# Investing in the Chinese stockmarket?



## Ogamer (8 July 2009)

Hi,

Sorry to ask a silly question, but what's the most economical way to directly buy shares in the Chinese stockmarket (eg. the SSE) from an Australian perspective ? Thanks.

cheers,

Ogamer


----------



## qldfrog (8 July 2009)

IZZ is a nice easy way to get exposure (ishares) but it is not direct and is index based


----------



## MRC & Co (8 July 2009)

Ogamer said:


> Hi,
> 
> Sorry to ask a silly question, but what's the most economical way to directly buy shares in the Chinese stockmarket (eg. the SSE) from an Australian perspective ? Thanks.
> 
> ...




Be very careful.

The Chinese stockmarket is due for a very large correction IMO.

Most of their stimulus has been pouring into their stock/property markets with little emphasis on real production.  Their view on consumption/savings has not changed and sentiment on their market is unjustifiably (IMO) bullish.

Perfect scenario for a 'double dip' in their market.


----------



## vincent191 (8 July 2009)

The Chinese stockmarket is not open to foreigners. The best way to get involved is to buy into a fund that invest in China. Talk to your broker.


----------



## SilverRanger (2 August 2009)

The "H-shares" in Hong Kong, same companies as the ones in China but trading at much lower P/E multiples


----------



## Dowdy (2 August 2009)

AMP has a China fund listed on the ASX (Code:AGF)


----------



## moXJO (3 August 2009)

Any one used leveraged etf's (either direction)to trade china?

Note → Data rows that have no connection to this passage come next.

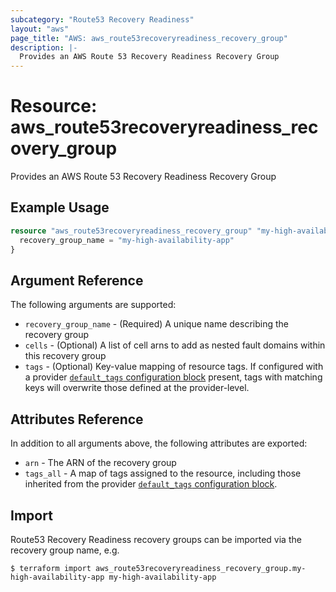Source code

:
 ```yaml
---
subcategory: "Route53 Recovery Readiness"
layout: "aws"
page_title: "AWS: aws_route53recoveryreadiness_recovery_group"
description: |-
  Provides an AWS Route 53 Recovery Readiness Recovery Group
---
```


# Resource: aws_route53recoveryreadiness_recovery_group

Provides an AWS Route 53 Recovery Readiness Recovery Group

## Example Usage

```terraform
resource "aws_route53recoveryreadiness_recovery_group" "my-high-availability-app" {
  recovery_group_name = "my-high-availability-app"
}
```

## Argument Reference

The following arguments are supported:

* `recovery_group_name` - (Required) A unique name describing the recovery group
* `cells` - (Optional) A list of cell arns to add as nested fault domains within this recovery group
* `tags` - (Optional) Key-value mapping of resource tags. If configured with a provider [`default_tags` configuration block](/docs/providers/aws/index.html#default_tags-configuration-block) present, tags with matching keys will overwrite those defined at the provider-level.

## Attributes Reference

In addition to all arguments above, the following attributes are exported:

* `arn` - The ARN of the recovery group
* `tags_all` - A map of tags assigned to the resource, including those inherited from the provider [`default_tags` configuration block](/docs/providers/aws/index.html#default_tags-configuration-block).

## Import

Route53 Recovery Readiness recovery groups can be imported via the recovery group name, e.g.

```
$ terraform import aws_route53recoveryreadiness_recovery_group.my-high-availability-app my-high-availability-app
```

eg:  FXP, FXI (both on US)


----------



## moXJO (3 August 2009)

moXJO said:


> Any one used leveraged etf's (either direction)to trade china?
> 
> eg:  FXP, FXI (both on US)




Forgot to add 

Newbies do not use these as a long term investing vehicle and dyo research before hitting the buy button.



> A simple example can demonstrate the dangers of utilizing a levered ETF.  Suppose an investor purchases a levered ETF at 100 when the underlying index is also 100.  Say the markets are experiencing significant volatility as of late, and experiences a 40% reduction in aggregate prices for the trading day.  The market now closes at a price of 60 and the levered ETF, which doubles the moves of the underlying falls 80%.  The ETF’s value is now reduced to 20.
> 
> The next day, the markets completely reverse the previous day’s losses, and experiences a 100% move closing at 120.  The levered ETF, following suit, should increase by a multiple of 200%, and closes at a price of 60.  Notice the impact leverage has on the returns?
> 
> An investor holding a traditional ETF would have a gain of 20 at the end of the second day, while the investor of the levered ETF is still at a loss of 40.  The magnification of price fluctuation dramatically reduces the principal basis for the investor to experience subsequent gains.  That is a major source of inherent risk for investors of levered ETF’s.


----------



## MR. (4 August 2009)

MRC & Co said:


> The Chinese stockmarket is due for a very large correction IMO.
> 
> Most of their stimulus has been pouring into their stock/property markets with little emphasis on real production.  Their view on consumption/savings has not changed and sentiment on their market is unjustifiably (IMO) bullish.
> 
> Perfect scenario for a 'double dip' in their market.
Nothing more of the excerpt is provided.